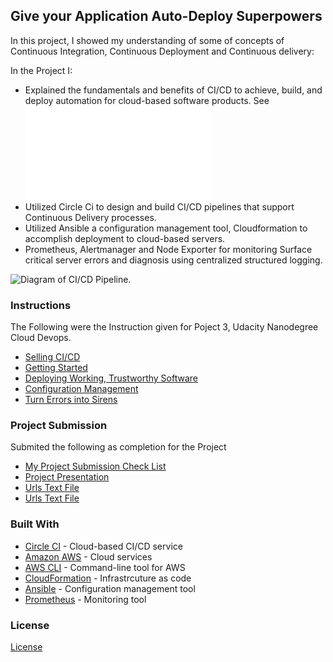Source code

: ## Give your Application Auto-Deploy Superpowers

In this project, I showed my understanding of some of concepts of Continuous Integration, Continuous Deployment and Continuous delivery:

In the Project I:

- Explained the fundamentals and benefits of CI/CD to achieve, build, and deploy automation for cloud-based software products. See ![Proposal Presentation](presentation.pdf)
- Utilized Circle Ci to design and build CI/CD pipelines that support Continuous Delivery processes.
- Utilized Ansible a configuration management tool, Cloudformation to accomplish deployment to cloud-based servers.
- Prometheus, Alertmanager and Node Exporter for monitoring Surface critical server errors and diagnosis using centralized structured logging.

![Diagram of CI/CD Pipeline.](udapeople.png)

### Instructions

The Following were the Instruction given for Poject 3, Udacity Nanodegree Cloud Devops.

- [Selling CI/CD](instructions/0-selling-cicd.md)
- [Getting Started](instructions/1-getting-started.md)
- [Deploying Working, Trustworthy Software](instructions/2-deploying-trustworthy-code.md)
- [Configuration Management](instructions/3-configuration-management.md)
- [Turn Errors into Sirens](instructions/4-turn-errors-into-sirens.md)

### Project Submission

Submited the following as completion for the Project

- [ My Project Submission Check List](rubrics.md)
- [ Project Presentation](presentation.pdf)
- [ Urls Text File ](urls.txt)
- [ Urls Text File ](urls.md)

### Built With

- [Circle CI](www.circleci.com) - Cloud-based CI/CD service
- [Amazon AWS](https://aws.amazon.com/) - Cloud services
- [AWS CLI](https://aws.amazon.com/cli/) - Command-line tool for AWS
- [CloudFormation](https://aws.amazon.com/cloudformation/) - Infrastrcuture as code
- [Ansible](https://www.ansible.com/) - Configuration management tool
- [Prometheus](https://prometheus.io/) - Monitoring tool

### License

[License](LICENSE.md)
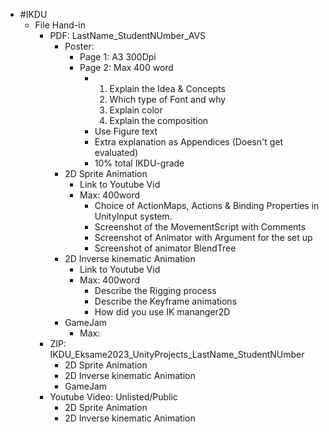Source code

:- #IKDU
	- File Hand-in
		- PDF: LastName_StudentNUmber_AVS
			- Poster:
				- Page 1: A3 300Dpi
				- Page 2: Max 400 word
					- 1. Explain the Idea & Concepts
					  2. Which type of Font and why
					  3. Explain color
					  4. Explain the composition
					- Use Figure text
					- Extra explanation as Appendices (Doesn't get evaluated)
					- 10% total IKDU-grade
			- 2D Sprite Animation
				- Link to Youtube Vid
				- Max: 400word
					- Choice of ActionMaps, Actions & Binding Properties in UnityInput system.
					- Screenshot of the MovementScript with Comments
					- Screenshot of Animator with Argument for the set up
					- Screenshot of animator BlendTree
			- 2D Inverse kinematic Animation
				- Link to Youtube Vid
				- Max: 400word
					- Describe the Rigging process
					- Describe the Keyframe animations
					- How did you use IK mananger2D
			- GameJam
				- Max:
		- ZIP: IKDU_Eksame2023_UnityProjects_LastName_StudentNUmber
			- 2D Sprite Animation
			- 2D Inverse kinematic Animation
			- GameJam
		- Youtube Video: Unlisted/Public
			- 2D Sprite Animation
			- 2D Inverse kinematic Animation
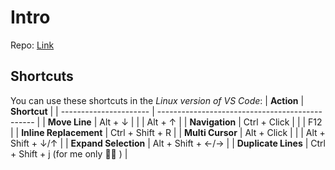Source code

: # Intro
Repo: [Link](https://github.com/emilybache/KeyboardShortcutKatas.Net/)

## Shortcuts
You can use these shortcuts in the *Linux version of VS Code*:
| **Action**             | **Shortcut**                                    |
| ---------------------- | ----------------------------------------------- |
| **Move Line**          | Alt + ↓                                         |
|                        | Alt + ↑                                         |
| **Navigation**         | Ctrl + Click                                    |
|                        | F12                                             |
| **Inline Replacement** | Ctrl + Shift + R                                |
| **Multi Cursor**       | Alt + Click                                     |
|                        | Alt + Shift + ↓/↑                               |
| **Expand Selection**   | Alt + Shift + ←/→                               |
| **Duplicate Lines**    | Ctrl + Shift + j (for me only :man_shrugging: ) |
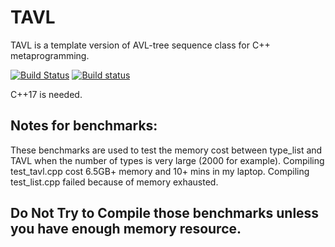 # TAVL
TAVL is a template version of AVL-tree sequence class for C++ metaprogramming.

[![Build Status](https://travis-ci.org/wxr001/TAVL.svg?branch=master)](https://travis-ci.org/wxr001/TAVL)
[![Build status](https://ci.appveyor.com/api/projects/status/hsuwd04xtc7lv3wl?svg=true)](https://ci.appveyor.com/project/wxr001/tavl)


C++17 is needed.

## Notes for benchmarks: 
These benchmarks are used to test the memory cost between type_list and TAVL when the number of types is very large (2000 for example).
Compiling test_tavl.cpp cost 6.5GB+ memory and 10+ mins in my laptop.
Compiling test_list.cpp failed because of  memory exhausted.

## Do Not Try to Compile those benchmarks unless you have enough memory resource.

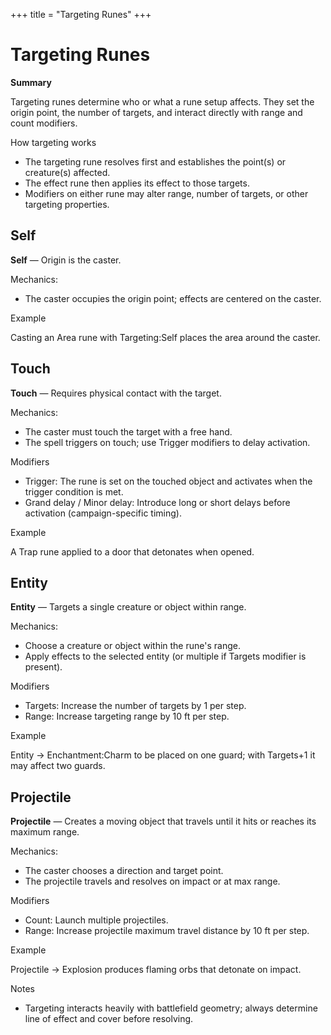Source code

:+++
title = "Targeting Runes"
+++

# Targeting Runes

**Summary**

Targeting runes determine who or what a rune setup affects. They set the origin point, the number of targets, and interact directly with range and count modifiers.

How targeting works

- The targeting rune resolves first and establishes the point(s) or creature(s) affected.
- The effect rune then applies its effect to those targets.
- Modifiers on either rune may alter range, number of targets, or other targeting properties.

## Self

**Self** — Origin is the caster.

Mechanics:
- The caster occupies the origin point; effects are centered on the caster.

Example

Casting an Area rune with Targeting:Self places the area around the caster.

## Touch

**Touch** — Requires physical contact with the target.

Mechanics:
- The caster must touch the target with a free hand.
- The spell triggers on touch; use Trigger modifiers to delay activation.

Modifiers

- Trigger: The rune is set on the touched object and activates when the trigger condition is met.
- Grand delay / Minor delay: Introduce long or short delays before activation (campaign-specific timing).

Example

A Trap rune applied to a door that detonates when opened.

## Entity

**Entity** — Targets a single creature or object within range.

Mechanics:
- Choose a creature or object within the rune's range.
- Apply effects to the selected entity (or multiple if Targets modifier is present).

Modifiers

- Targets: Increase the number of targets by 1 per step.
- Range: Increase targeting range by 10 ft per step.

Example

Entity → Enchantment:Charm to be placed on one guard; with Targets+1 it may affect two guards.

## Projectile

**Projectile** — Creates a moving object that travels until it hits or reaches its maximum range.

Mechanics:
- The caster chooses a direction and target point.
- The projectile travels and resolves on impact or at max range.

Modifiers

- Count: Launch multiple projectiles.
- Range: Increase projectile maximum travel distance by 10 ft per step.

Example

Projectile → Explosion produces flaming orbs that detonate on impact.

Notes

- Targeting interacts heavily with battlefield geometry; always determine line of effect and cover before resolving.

====

[Your goal] Copy the full listing above exactly, apart from the pictures.

[Your solution]
Source code

: ## Give your Application Auto-Deploy Superpowers

In this project, I showed my understanding of some of concepts of Continuous Integration, Continuous Deployment and Continuous delivery:

In the Project I:

- Explained the fundamentals and benefits of CI/CD to achieve, build, and deploy automation for cloud-based software products. See ![Proposal Presentation](presentation.pdf)
- Utilized Circle Ci to design and build CI/CD pipelines that support Continuous Delivery processes.
- Utilized Ansible a configuration management tool, Cloudformation to accomplish deployment to cloud-based servers.
- Prometheus, Alertmanager and Node Exporter for monitoring Surface critical server errors and diagnosis using centralized structured logging.

![Diagram of CI/CD Pipeline.](udapeople.png)

### Instructions

The Following were the Instruction given for Poject 3, Udacity Nanodegree Cloud Devops.

- [Selling CI/CD](instructions/0-selling-cicd.md)
- [Getting Started](instructions/1-getting-started.md)
- [Deploying Working, Trustworthy Software](instructions/2-deploying-trustworthy-code.md)
- [Configuration Management](instructions/3-configuration-management.md)
- [Turn Errors into Sirens](instructions/4-turn-errors-into-sirens.md)

### Project Submission

Submited the following as completion for the Project

- [ My Project Submission Check List](rubrics.md)
- [ Project Presentation](presentation.pdf)
- [ Urls Text File ](urls.txt)
- [ Urls Text File ](urls.md)

### Built With

- [Circle CI](www.circleci.com) - Cloud-based CI/CD service
- [Amazon AWS](https://aws.amazon.com/) - Cloud services
- [AWS CLI](https://aws.amazon.com/cli/) - Command-line tool for AWS
- [CloudFormation](https://aws.amazon.com/cloudformation/) - Infrastrcuture as code
- [Ansible](https://www.ansible.com/) - Configuration management tool
- [Prometheus](https://prometheus.io/) - Monitoring tool

### License

[License](LICENSE.md)
Source code

:- #IKDU
	- File Hand-in
		- PDF: LastName_StudentNUmber_AVS
			- Poster:
				- Page 1: A3 300Dpi
				- Page 2: Max 400 word
					- 1. Explain the Idea & Concepts
					  2. Which type of Font and why
					  3. Explain color
					  4. Explain the composition
					- Use Figure text
					- Extra explanation as Appendices (Doesn't get evaluated)
					- 10% total IKDU-grade
			- 2D Sprite Animation
				- Link to Youtube Vid
				- Max: 400word
					- Choice of ActionMaps, Actions & Binding Properties in UnityInput system.
					- Screenshot of the MovementScript with Comments
					- Screenshot of Animator with Argument for the set up
					- Screenshot of animator BlendTree
			- 2D Inverse kinematic Animation
				- Link to Youtube Vid
				- Max: 400word
					- Describe the Rigging process
					- Describe the Keyframe animations
					- How did you use IK mananger2D
			- GameJam
				- Max:
		- ZIP: IKDU_Eksame2023_UnityProjects_LastName_StudentNUmber
			- 2D Sprite Animation
			- 2D Inverse kinematic Animation
			- GameJam
		- Youtube Video: Unlisted/Public
			- 2D Sprite Animation
			- 2D Inverse kinematic Animation
Source code

: # Intro
Repo: [Link](https://github.com/emilybache/KeyboardShortcutKatas.Net/)

## Shortcuts
You can use these shortcuts in the *Linux version of VS Code*:
| **Action**             | **Shortcut**                                    |
| ---------------------- | ----------------------------------------------- |
| **Move Line**          | Alt + ↓                                         |
|                        | Alt + ↑                                         |
| **Navigation**         | Ctrl + Click                                    |
|                        | F12                                             |
| **Inline Replacement** | Ctrl + Shift + R                                |
| **Multi Cursor**       | Alt + Click                                     |
|                        | Alt + Shift + ↓/↑                               |
| **Expand Selection**   | Alt + Shift + ←/→                               |
| **Duplicate Lines**    | Ctrl + Shift + j (for me only :man_shrugging: ) |
 # TAVL
TAVL is a template version of AVL-tree sequence class for C++ metaprogramming.

[![Build Status](https://travis-ci.org/wxr001/TAVL.svg?branch=master)](https://travis-ci.org/wxr001/TAVL)
[![Build status](https://ci.appveyor.com/api/projects/status/hsuwd04xtc7lv3wl?svg=true)](https://ci.appveyor.com/project/wxr001/tavl)


C++17 is needed.

## Notes for benchmarks: 
These benchmarks are used to test the memory cost between type_list and TAVL when the number of types is very large (2000 for example).
Compiling test_tavl.cpp cost 6.5GB+ memory and 10+ mins in my laptop.
Compiling test_list.cpp failed because of  memory exhausted.

## Do Not Try to Compile those benchmarks unless you have enough memory resource.

Source code

:+++
title = "Targeting Runes"
+++

# Targeting Runes

**Summary**

Targeting runes determine who or what a rune setup affects. They set the origin point, the number of targets, and interact directly with range and count modifiers.

How targeting works

- The targeting rune resolves first and establishes the point(s) or creature(s) affected.
- The effect rune then applies its effect to those targets.
- Modifiers on either rune may alter range, number of targets, or other targeting properties.

## Self

**Self** — Origin is the caster.

Mechanics:
- The caster occupies the origin point; effects are centered on the caster.

Example

Casting an Area rune with Targeting:Self places the area around the caster.

## Touch

**Touch** — Requires physical contact with the target.

Mechanics:
- The caster must touch the target with a free hand.
- The spell triggers on touch; use Trigger modifiers to delay activation.

Modifiers

- Trigger: The rune is set on the touched object and activates when the trigger condition is met.
- Grand delay / Minor delay: Introduce long or short delays before activation (campaign-specific timing).

Example

A Trap rune applied to a door that detonates when opened.

## Entity

**Entity** — Targets a single creature or object within range.

Mechanics:
- Choose a creature or object within the rune's range.
- Apply effects to the selected entity (or multiple if Targets modifier is present).

Modifiers

- Targets: Increase the number of targets by 1 per step.
- Range: Increase targeting range by 10 ft per step.

Example

Entity → Enchantment:Charm to be placed on one guard; with Targets+1 it may affect two guards.

## Projectile

**Projectile** — Creates a moving object that travels until it hits or reaches its maximum range.

Mechanics:
- The caster chooses a direction and target point.
- The projectile travels and resolves on impact or at max range.

Modifiers

- Count: Launch multiple projectiles.
- Range: Increase projectile maximum travel distance by 10 ft per step.

Example

Projectile → Explosion produces flaming orbs that detonate on impact.

Notes

- Targeting interacts heavily with battlefield geometry; always determine line of effect and cover before resolving.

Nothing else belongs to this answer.